*TASK BRIEF*. Please indicate the number of lines in the listing below that include the string "label"; add nothing else.

******

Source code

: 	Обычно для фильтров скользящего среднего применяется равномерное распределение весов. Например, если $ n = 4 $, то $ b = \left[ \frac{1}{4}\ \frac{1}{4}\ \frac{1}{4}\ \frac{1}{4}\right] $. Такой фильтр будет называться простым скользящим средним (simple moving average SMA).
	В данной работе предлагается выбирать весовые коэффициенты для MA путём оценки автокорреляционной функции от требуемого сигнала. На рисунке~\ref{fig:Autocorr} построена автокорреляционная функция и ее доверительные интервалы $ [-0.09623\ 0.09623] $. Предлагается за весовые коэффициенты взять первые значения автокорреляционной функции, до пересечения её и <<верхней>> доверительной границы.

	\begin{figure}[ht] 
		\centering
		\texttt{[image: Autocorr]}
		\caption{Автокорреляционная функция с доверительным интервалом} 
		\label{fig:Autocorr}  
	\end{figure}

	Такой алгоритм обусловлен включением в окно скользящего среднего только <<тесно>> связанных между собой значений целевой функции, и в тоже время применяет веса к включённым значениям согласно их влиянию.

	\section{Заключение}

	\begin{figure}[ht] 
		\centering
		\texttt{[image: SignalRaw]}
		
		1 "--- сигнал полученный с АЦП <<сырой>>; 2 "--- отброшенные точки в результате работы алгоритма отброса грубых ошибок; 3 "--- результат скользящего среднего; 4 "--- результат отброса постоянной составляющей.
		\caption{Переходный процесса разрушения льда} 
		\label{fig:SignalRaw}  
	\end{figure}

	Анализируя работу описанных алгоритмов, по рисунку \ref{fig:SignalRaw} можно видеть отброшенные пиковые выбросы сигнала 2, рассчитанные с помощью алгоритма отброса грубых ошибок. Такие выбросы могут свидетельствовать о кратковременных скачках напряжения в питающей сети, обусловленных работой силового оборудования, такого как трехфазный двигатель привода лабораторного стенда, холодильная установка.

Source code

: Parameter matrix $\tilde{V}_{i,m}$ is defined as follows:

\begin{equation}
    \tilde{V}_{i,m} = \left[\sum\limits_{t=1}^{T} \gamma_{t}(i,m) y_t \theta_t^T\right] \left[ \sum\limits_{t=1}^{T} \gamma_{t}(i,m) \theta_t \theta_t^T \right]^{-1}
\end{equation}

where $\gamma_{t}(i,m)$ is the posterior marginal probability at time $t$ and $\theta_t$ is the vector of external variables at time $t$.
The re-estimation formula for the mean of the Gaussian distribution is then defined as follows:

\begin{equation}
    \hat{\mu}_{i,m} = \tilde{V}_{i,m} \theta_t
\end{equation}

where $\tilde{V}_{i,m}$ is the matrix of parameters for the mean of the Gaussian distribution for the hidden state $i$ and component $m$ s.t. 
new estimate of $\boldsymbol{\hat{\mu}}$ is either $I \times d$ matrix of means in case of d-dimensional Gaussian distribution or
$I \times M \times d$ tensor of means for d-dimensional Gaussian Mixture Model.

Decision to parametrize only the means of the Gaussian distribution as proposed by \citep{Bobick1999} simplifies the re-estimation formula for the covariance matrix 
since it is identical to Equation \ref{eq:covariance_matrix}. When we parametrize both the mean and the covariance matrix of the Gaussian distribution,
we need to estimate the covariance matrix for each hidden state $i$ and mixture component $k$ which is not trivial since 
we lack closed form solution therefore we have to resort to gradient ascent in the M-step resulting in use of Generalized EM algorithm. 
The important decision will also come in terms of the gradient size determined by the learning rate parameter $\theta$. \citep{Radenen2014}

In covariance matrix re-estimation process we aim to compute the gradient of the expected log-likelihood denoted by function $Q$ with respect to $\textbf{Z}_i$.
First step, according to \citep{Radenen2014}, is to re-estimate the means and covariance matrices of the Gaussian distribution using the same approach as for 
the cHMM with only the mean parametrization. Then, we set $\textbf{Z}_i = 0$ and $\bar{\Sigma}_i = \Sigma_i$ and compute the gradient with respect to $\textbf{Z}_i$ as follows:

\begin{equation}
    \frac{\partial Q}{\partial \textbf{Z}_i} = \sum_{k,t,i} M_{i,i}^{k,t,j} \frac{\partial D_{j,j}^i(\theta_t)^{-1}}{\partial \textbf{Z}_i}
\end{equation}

******

*WRITTEN REPLY*. 2